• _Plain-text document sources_
═══
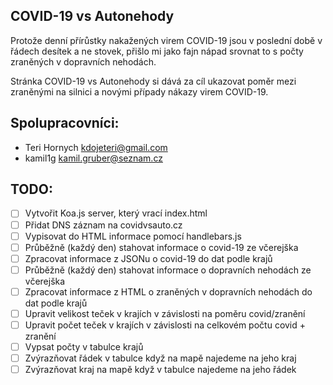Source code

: ## COVID-19 vs Autonehody

Protože denní přírůstky nakažených virem COVID-19 jsou v poslední době v řádech desítek a ne stovek, přišlo mi jako fajn nápad srovnat to s počty zraněných v dopravních nehodách.

Stránka COVID-19 vs Autonehody si dává za cíl ukazovat poměr mezi zraněnými na silnici a novými případy nákazy virem COVID-19.

## Spolupracovníci:
* Teri Hornych <kdojeteri@gmail.com>
* kamil1g <kamil.gruber@seznam.cz> 

## TODO:
* [ ] Vytvořit Koa.js server, který vrací index.html
* [ ] Přidat DNS záznam na covidvsauto.cz
* [ ] Vypisovat do HTML informace pomocí handlebars.js
* [ ] Průběžně (každý den) stahovat informace o covid-19 ze včerejška
* [ ] Zpracovat informace z JSONu o covid-19 do dat podle krajů
* [ ] Průběžně (každý den) stahovat informace o dopravních nehodách ze včerejška
* [ ] Zpracovat informace z HTML o zraněných v dopravních nehodách do dat podle krajů
* [ ] Upravit velikost teček v krajích v závislosti na poměru covid/zranění
* [ ] Upravit počet teček v krajích v závislosti na celkovém počtu covid + zranění
* [ ] Vypsat počty v tabulce krajů
* [ ] Zvýrazňovat řádek v tabulce když na mapě najedeme na jeho kraj
* [ ] Zvýrazňovat kraj na mapě když v tabulce najedeme na jeho řádek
═══
• _ASSIGNMENT_
Please state how many lines of the records hold the word "Autonehody", and write nothing but that number.

• _EXPECTED ANSWER_
2